Told by a surly employee that we could not hike in, we squeezed onto a shuttle bus jam-packed with people, most of whom seemed bored by the whole experience, scrolling on their phones, napping on each other’s shoulders, like they were waiting for it to be over. Another cranky staff person barked out a bunch of rules and warnings as we proceeded up the road to Mariposa Grove. Where was I? What happened? It was such a culture shock after our time in the other parks.

But the trees worked their magic. We immediately headed up the hill, successfully leaving behind the noisy crowd and finding a soft, needle covered path. Within 15 minutes I was in love, back again in the Sequoias. We climbed higher and higher, stopping to admire giant after giant, until at last we turned around to head back before dark. Since no more shuttles were running, we were able to walk back to the visitor center and our car, following the winding road flanked by Dogwoods in bloom.  

Our old-fashioned roadside motel was about 20 or so miles outside the park, so we got up early and headed over, winding along the narrow road, past long stretches of forest burned by wild fire, through the tunnel and BAM! Inspiration point and the tunnel view. My first glimpse of the majestic Yosemite Valley, with El Capitan rising to the left, then Half-Dome and Bridal Veil Falls on the right.
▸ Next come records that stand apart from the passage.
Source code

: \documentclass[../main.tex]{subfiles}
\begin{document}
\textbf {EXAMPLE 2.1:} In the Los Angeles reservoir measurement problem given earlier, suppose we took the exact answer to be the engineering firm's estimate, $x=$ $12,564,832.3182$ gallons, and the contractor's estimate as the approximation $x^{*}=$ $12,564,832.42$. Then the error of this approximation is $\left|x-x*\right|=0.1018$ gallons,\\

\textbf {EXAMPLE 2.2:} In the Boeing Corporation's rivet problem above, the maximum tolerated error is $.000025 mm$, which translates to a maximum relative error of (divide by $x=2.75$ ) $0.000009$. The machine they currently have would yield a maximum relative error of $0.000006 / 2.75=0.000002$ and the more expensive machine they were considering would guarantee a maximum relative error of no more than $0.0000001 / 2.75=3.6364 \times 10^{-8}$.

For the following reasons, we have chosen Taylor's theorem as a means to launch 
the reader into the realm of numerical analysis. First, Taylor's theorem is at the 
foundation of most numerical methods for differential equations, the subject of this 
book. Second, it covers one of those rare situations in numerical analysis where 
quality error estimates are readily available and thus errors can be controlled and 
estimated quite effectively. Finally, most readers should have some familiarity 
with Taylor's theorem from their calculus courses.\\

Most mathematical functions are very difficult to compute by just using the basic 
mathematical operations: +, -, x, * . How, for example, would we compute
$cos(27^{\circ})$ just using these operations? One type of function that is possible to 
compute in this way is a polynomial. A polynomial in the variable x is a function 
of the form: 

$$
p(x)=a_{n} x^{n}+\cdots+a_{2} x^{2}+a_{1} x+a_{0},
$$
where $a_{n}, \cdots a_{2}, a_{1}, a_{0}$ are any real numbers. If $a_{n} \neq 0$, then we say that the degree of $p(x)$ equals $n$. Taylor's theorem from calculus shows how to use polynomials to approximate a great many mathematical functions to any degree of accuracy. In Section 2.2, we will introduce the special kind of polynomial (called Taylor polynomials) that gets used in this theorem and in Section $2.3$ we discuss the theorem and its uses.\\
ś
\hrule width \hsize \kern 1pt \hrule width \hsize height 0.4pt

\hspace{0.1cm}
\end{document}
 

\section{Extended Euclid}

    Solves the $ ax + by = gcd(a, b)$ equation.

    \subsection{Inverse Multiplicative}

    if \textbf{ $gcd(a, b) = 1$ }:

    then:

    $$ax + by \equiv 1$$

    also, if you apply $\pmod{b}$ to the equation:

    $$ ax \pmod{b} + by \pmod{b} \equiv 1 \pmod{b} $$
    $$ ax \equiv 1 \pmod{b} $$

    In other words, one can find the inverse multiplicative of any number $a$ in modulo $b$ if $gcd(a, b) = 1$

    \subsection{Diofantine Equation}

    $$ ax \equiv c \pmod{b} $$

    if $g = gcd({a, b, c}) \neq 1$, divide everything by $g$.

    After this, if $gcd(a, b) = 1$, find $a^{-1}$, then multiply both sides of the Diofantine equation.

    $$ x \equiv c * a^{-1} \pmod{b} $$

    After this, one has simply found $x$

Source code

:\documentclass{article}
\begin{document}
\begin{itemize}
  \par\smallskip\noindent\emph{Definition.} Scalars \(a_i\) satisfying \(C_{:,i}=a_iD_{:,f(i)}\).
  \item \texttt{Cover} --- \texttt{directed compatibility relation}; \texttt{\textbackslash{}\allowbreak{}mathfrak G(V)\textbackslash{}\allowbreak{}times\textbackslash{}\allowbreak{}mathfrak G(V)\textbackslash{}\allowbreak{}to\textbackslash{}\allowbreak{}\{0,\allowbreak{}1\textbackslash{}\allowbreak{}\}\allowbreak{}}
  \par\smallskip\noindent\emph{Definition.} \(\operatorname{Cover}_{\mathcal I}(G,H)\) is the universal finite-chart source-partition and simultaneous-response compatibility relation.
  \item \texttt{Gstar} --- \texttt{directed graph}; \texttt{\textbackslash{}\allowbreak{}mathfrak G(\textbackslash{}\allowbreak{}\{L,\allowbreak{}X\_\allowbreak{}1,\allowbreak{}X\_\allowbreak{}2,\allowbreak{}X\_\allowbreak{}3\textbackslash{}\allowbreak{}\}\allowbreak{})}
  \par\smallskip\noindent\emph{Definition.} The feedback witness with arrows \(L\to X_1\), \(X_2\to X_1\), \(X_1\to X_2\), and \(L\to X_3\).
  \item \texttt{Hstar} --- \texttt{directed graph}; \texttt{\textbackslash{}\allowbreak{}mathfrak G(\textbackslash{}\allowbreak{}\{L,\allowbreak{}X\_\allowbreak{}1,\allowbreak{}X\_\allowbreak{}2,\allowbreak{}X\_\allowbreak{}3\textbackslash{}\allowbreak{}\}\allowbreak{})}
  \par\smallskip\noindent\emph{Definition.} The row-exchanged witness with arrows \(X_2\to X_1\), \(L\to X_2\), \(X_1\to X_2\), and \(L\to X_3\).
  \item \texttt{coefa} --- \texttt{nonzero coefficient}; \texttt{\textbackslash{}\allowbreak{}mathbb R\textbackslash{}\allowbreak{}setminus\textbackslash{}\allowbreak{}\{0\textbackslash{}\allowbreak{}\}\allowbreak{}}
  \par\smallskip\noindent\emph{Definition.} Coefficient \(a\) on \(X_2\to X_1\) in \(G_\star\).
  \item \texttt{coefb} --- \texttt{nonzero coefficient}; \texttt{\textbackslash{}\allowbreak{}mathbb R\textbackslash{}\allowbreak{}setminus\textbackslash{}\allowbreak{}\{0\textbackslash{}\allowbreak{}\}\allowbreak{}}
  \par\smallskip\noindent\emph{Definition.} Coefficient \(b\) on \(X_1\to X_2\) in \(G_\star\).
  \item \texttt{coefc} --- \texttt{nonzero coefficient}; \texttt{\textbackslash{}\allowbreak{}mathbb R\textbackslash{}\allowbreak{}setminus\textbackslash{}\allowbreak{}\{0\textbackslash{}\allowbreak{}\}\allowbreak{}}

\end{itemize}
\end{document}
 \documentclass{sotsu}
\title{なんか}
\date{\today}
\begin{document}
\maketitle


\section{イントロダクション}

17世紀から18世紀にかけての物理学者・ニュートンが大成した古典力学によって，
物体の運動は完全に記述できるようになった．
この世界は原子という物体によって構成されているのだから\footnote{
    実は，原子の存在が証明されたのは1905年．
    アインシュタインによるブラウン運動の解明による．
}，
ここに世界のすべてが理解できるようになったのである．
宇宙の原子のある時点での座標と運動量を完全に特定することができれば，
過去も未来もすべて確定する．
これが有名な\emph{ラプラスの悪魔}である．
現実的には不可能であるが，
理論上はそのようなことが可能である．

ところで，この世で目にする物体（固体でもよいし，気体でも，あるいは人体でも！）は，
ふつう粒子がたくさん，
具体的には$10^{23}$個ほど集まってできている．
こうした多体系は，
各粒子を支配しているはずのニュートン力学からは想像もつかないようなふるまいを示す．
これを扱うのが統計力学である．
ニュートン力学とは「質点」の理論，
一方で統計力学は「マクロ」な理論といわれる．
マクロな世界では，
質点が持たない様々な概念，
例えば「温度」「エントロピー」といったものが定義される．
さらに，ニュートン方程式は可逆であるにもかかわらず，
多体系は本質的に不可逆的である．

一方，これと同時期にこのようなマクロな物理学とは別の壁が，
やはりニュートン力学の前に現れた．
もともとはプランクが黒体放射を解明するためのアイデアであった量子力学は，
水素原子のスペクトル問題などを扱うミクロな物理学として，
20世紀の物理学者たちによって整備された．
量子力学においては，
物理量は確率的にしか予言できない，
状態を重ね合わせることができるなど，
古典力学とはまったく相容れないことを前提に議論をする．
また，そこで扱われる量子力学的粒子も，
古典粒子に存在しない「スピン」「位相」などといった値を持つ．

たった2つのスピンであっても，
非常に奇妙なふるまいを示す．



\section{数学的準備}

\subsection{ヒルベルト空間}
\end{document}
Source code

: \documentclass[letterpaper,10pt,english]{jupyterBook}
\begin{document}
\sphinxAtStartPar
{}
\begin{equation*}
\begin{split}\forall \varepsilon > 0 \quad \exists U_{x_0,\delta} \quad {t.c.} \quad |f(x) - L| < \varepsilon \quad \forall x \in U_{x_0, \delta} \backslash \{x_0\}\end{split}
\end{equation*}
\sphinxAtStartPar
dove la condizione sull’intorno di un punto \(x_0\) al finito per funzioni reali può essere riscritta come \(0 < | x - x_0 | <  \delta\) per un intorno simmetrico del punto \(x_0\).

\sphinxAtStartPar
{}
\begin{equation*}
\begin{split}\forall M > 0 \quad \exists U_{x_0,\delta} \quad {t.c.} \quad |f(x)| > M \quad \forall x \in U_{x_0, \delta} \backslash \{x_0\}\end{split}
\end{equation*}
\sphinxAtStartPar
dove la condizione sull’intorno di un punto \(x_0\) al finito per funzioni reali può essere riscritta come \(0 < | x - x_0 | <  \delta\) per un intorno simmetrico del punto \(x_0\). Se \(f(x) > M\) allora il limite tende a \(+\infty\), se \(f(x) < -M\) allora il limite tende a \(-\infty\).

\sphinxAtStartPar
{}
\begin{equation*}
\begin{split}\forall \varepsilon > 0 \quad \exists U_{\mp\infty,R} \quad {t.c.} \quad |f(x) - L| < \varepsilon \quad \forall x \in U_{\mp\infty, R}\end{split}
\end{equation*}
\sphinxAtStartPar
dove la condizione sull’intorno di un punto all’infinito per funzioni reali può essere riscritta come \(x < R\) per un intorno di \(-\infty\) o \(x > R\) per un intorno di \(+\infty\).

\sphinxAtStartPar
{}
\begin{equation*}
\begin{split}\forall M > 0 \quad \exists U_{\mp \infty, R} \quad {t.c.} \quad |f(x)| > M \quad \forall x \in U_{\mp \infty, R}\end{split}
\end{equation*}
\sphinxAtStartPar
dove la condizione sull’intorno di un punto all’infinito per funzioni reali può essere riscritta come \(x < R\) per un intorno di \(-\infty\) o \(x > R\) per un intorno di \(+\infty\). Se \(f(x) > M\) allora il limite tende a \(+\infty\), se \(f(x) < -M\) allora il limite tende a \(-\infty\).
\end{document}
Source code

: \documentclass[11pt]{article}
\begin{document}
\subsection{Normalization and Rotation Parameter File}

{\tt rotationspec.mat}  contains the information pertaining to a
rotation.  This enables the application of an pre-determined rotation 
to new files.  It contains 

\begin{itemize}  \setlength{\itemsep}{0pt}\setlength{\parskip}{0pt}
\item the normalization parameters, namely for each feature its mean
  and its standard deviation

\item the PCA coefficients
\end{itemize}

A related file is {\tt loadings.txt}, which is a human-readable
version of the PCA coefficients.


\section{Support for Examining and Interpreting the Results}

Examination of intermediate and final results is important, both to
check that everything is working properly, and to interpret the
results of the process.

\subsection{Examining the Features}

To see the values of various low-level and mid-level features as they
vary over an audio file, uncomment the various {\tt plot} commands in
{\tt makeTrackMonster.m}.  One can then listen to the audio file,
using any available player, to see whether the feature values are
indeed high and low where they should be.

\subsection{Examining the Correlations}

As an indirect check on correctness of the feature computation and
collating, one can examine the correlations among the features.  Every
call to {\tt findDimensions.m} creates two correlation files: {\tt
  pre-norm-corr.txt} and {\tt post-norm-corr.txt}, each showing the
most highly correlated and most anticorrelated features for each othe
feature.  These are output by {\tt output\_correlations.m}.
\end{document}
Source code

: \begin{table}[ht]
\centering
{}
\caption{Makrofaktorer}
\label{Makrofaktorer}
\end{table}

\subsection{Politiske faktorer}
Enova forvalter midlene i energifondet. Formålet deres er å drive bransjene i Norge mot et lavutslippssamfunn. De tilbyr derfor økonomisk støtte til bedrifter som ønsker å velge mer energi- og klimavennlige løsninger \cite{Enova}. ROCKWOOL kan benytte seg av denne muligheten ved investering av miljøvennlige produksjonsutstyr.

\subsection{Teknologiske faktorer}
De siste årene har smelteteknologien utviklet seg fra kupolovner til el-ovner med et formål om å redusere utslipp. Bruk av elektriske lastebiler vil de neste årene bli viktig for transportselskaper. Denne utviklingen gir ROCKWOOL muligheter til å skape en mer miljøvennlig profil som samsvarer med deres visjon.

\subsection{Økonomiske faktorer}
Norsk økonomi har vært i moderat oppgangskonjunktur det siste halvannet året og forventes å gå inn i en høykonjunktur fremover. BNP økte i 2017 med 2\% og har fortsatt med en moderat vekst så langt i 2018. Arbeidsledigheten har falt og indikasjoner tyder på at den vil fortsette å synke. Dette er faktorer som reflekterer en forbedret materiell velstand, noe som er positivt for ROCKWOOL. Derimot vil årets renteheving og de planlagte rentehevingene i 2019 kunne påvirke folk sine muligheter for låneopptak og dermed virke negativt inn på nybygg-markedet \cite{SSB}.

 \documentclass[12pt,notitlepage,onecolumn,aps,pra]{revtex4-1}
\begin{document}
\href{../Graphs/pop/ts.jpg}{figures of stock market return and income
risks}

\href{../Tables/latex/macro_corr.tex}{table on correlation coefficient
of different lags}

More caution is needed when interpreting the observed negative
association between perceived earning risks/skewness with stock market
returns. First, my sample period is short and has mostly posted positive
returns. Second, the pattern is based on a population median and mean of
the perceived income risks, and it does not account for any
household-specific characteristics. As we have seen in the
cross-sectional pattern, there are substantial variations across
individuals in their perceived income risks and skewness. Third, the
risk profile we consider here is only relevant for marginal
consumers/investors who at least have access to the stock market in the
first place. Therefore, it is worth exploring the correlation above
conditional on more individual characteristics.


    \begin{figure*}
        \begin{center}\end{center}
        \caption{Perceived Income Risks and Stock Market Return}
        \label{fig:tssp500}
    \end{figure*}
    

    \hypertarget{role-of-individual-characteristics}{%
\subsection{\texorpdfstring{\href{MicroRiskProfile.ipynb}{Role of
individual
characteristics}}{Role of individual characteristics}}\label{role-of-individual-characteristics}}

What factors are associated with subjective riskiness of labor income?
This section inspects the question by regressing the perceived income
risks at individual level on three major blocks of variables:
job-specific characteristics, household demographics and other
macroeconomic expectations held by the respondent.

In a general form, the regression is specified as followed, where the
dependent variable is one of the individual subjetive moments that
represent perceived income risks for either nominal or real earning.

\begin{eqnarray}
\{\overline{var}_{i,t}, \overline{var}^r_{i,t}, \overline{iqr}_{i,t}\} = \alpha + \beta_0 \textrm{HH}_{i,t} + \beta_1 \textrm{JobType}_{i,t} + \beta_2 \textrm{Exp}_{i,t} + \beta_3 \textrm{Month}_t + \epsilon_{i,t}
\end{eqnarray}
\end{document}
Then we entered the valley. And became part of a parade of traffic, snaking along desperately searching for a parking place. Every lot was crammed full. Round and round we went, and I was despondent again. Then, a park employee gave us a tip, which turned into a parking spot. We grabbed what we needed for the day, and headed out to recapture the magic.

Once out of the car, space opened up. Encircled by massive granite, waterfalls flowing, the Merced river so green and full; everything else faded away.

There is so much to see in that tiny portion of the park, we put in 2 full days of exploring on our feet. Some of the highlights:

Bridal Veil Falls. Fantastic, especially since it was so full, crashing onto the rocks below. We were told that the waterfalls were the best they had been in 11 years, and they were incredible.

The Mist trail.  Another beautiful river hike, with stone steps climbing alongside the waterfall. Rangers advise hikers to take a waterproof layer because of “the mist” coming off of the falls.  This “mist” is more like a fire hose, and soaked us through and through within minutes. It gushed over the trail, turning the stone steps into a creek.  Drenched to the skin with water the temperature of freshly melted snow(which it was), we made it to the top of the falls, and into the dry sunshine! Sitting on a giant granite slab, we watched the river flow over the lip, drying our clothes and warming our skin. It was sublime.

The Awanhee hotel. Don’t miss this! It’s a massive historic hotel, all wood and stained glass, huge fireplaces and old-fashioned charm; so worth walking through. Ansel Adams thought so too, and the piano he used to play stands in the lobby. We considered having a ridiculously expensive meal in the dining room, but instead headed to the bar for a beer and a snack.

This National Park adventure was in celebration of my birthday. I had wanted for so long to see all 3 of those parks. Sequoia and Kings Canyon dropped everything right in my lap. It was love at first sight. Yosemite played hard to get, but what a prize! Many people before me have tried to describe it’s beauty- I will do no better than they have, and worse than many.

So you must just get there. These are your parks, your places. Get there, revel in them, and like me, find yourself deeply thankful that they exist.